Development of rapidly soluble mebendazole nanosuspension for colorectal cancer

Abstract

Mebendazole (MBZ) has been proven as a repurposing molecule against colorectal cancer. Unfortunately, its clinical application is constrained by its extremely poor solubility and bioavailability. The aim of the current work was to augment the dissolution rate at colonic pH and the anticancer efficacy by formulating MBZ nanosuspension (NS). A robust MBZ NS was developed using a combination of Sodium Lauryl Sulphate (SLS) and Hydroxy Propyl Methyl Cellulose E5 (HPMC) as stabilizers through the dual centrifugation method.

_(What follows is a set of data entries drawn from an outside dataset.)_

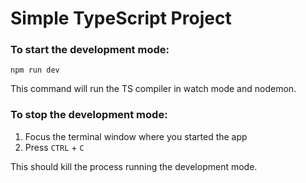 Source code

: # Simple TypeScript Project

### To start the development mode:

```
npm run dev
```

This command will run the TS compiler in watch mode and nodemon.

### To stop the development mode:

1. Focus the terminal window where you started the app
2. Press `CTRL` + `C`

This should kill the process running the development mode.

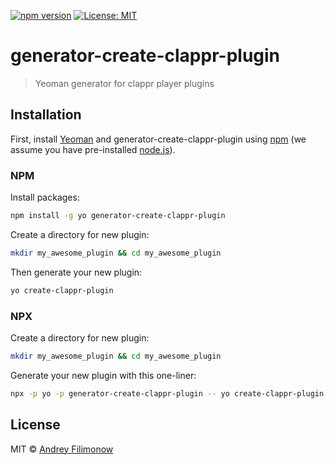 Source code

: [![npm version](https://badge.fury.io/js/generator-create-clappr-plugin.svg)](https://badge.fury.io/js/generator-create-clappr-plugin)
[![License: MIT](https://img.shields.io/badge/License-MIT-yellow.svg)](https://opensource.org/licenses/MIT)

# generator-create-clappr-plugin

> Yeoman generator for clappr player plugins

## Installation

First, install [Yeoman](http://yeoman.io) and generator-create-clappr-plugin using [npm](https://www.npmjs.com/) (we assume you have pre-installed [node.js](https://nodejs.org/)).

### NPM

Install packages:

```bash
npm install -g yo generator-create-clappr-plugin
```

Create a directory for new plugin:

```bash
mkdir my_awesome_plugin && cd my_awesome_plugin
```

Then generate your new plugin:

```bash
yo create-clappr-plugin
```

### NPX

Create a directory for new plugin:

```bash
mkdir my_awesome_plugin && cd my_awesome_plugin
```

Generate your new plugin with this one-liner:

```bash
npx -p yo -p generator-create-clappr-plugin -- yo create-clappr-plugin
```

## License

MIT © [Andrey Filimonow]()
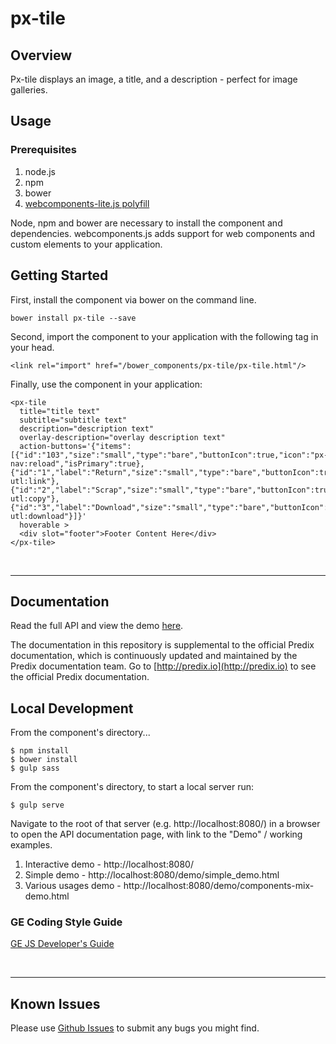 # px-tile

## Overview

Px-tile displays an image, a title, and a description - perfect for image galleries.

## Usage

### Prerequisites
1. node.js
2. npm
3. bower
4. [webcomponents-lite.js polyfill](https://github.com/webcomponents/webcomponentsjs)

Node, npm and bower are necessary to install the component and dependencies. webcomponents.js adds support for web components and custom elements to your application.

## Getting Started

First, install the component via bower on the command line.

```
bower install px-tile --save
```

Second, import the component to your application with the following tag in your head.

```
<link rel="import" href="/bower_components/px-tile/px-tile.html"/>
```

Finally, use the component in your application:

```
<px-tile
  title="title text"
  subtitle="subtitle text"
  description="description text"
  overlay-description="overlay description text"
  action-buttons='{"items":[{"id":"103","size":"small","type":"bare","buttonIcon":true,"icon":"px-nav:reload","isPrimary":true},{"id":"1","label":"Return","size":"small","type":"bare","buttonIcon":true,"icon":"px-utl:link"},{"id":"2","label":"Scrap","size":"small","type":"bare","buttonIcon":true,"icon":"px-utl:copy"},{"id":"3","label":"Download","size":"small","type":"bare","buttonIcon":true,"icon":"px-utl:download"}]}' 
  hoverable >
  <div slot="footer">Footer Content Here</div>
</px-tile>
```

<br />
<hr />

## Documentation

Read the full API and view the demo [here](https://predixdev.github.io/px-tile).

The documentation in this repository is supplemental to the official Predix documentation, which is continuously updated and maintained by the Predix documentation team. Go to [http://predix.io](http://predix.io)  to see the official Predix documentation.


## Local Development

From the component's directory...

```
$ npm install
$ bower install
$ gulp sass
```

From the component's directory, to start a local server run:

```
$ gulp serve
```

Navigate to the root of that server (e.g. http://localhost:8080/) in a browser to open the API documentation page, with link to the "Demo" / working examples.

1. Interactive demo - http://localhost:8080/
2. Simple demo - http://localhost:8080/demo/simple_demo.html
3. Various usages demo - http://localhost:8080/demo/components-mix-demo.html

### GE Coding Style Guide
[GE JS Developer's Guide](https://github.com/GeneralElectric/javascript)

<br />
<hr />

## Known Issues

Please use [Github Issues](https://github.com/PredixDev/px-tile/issues) to submit any bugs you might find.
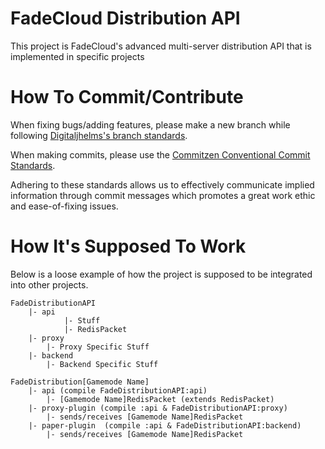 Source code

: # FadeCloud Distribution API

This project is FadeCloud's advanced multi-server distribution API that is implemented in specific projects

# How To Commit/Contribute

When fixing bugs/adding features, please make a new branch while following [Digitaljhelms's branch standards](https://gist.github.com/digitaljhelms/4287848).

When making commits, please use the [Commitzen Conventional Commit Standards](https://github.com/commitizen/conventional-commit-types/blob/master/index.json).

Adhering to these standards allows us to effectively communicate implied information through commit messages which promotes
a great work ethic and ease-of-fixing issues.

# How It's Supposed To Work

Below is a loose example of how the project is supposed to be integrated into other projects.
```
FadeDistributionAPI
    |- api
            |- Stuff
            |- RedisPacket
    |- proxy
        |- Proxy Specific Stuff
    |- backend
        |- Backend Specific Stuff

FadeDistribution[Gamemode Name]
    |- api (compile FadeDistributionAPI:api)
        |- [Gamemode Name]RedisPacket (extends RedisPacket)
    |- proxy-plugin (compile :api & FadeDistributionAPI:proxy)
        |- sends/receives [Gamemode Name]RedisPacket
    |- paper-plugin  (compile :api & FadeDistributionAPI:backend)
        |- sends/receives [Gamemode Name]RedisPacket
```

The prepared MBZ NS exhibited the smallest particle size (362.6 ± 12.3 nm) with unimodal particle size distribution and excellent short-term stability. DSC and FT-IR studies confirmed the crystallinity and the absence of interactions with the stabilizers used. The developed MBZ NS demonstrated ∼20 folds higher dissolution than MBZ alone in colonic pH. Cell experiments showed that HPMC E5 and SLS were safe on HT-29 and HT-116 cell lines. In addition, IC50 of MBZ-NS was found to be 1.028 ± 0.030 μM and 0.884 ± 0.050 μM in HT-29 and HT-116 cell lines, respectively. Furthermore, 1.5 folds and 1.8 folds reduction in 3D tumor spheroids after treatment with MBZ-NS was observed compared to the control and MBZ physical mixture. From the In Vitro Live/Dead Cell Assay higher amount of red fluorescence in treatment groups confirmed a large number of dead cells compared to the control. In a nutshell, the produced MBZ NS could be employed as a promising formulation to achieve a higher dissolution rate and anticancer efficacy against colorectal cancer of repurposing drug MBZ.